> INPUT DATA

_____

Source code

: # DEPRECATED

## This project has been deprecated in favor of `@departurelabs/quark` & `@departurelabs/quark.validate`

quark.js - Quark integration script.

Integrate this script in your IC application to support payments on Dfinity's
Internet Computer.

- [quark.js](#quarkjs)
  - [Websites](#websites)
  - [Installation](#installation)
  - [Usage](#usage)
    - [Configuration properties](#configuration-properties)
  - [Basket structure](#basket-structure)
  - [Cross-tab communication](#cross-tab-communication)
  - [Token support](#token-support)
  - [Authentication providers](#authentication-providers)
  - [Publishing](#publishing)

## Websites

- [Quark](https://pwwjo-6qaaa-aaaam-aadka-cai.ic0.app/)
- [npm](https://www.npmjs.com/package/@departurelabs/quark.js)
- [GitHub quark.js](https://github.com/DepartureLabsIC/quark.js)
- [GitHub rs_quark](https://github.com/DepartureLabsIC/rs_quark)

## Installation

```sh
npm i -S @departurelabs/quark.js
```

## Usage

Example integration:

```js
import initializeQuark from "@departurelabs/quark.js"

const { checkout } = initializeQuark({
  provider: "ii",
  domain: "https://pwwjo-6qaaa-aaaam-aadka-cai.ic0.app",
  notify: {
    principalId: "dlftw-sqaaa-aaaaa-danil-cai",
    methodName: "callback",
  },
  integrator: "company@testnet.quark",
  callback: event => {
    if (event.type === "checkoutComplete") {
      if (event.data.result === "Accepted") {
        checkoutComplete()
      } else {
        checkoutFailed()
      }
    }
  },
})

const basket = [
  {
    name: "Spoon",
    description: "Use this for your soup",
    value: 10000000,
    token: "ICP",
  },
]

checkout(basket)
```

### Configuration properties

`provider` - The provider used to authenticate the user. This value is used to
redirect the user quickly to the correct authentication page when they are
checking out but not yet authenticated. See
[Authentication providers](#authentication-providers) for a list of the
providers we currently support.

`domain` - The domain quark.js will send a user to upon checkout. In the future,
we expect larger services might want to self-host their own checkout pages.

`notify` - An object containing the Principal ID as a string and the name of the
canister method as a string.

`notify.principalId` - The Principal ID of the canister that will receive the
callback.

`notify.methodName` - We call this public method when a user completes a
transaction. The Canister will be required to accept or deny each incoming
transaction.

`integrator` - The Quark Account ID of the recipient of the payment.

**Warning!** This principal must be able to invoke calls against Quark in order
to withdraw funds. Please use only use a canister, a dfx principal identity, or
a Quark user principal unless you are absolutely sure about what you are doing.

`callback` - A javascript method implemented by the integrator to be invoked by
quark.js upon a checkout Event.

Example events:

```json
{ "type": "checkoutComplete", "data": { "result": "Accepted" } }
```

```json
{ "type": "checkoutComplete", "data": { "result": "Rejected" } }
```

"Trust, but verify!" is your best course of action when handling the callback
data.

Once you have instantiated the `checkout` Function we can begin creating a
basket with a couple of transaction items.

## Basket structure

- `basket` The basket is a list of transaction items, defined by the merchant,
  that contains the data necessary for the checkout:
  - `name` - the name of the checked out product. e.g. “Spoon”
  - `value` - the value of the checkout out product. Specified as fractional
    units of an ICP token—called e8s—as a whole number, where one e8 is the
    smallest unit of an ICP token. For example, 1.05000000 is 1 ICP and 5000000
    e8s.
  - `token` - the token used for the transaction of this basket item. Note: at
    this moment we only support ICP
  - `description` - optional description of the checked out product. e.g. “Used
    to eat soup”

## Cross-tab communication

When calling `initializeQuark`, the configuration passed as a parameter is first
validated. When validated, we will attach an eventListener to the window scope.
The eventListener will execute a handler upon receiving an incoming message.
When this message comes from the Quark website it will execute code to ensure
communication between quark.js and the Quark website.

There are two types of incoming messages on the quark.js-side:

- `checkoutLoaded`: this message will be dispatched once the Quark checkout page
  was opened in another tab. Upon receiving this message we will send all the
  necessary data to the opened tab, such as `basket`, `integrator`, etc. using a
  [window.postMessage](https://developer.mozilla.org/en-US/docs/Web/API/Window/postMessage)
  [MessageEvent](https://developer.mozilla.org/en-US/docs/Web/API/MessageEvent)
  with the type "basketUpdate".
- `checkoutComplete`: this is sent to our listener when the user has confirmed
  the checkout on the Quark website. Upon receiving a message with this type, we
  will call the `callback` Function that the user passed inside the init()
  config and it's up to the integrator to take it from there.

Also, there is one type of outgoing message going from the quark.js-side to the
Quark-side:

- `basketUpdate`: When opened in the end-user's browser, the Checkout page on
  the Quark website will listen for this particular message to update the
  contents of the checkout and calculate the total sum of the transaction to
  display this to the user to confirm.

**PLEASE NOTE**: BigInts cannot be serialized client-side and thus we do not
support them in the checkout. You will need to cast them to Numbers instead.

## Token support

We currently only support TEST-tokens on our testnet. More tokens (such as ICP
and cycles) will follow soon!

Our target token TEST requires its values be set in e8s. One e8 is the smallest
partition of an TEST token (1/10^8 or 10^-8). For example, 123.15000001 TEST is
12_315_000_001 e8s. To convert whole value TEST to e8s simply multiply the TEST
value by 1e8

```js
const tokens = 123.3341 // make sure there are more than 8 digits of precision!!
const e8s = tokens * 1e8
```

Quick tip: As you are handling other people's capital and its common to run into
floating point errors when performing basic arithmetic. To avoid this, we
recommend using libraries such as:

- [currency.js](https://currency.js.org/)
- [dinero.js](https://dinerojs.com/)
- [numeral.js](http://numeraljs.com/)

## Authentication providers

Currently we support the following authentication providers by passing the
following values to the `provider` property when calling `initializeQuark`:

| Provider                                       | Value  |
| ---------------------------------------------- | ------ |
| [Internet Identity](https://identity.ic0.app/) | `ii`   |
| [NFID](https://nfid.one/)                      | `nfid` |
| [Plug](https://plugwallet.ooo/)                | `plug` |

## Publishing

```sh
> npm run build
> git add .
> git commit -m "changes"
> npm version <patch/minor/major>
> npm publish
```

_____

> YOUR GOAL
Each line in the records above that contains the word "aaaam" must be copied.

> TASK RESULT
- [Quark](https://pwwjo-6qaaa-aaaam-aadka-cai.ic0.app/)
  domain: "https://pwwjo-6qaaa-aaaam-aadka-cai.ic0.app",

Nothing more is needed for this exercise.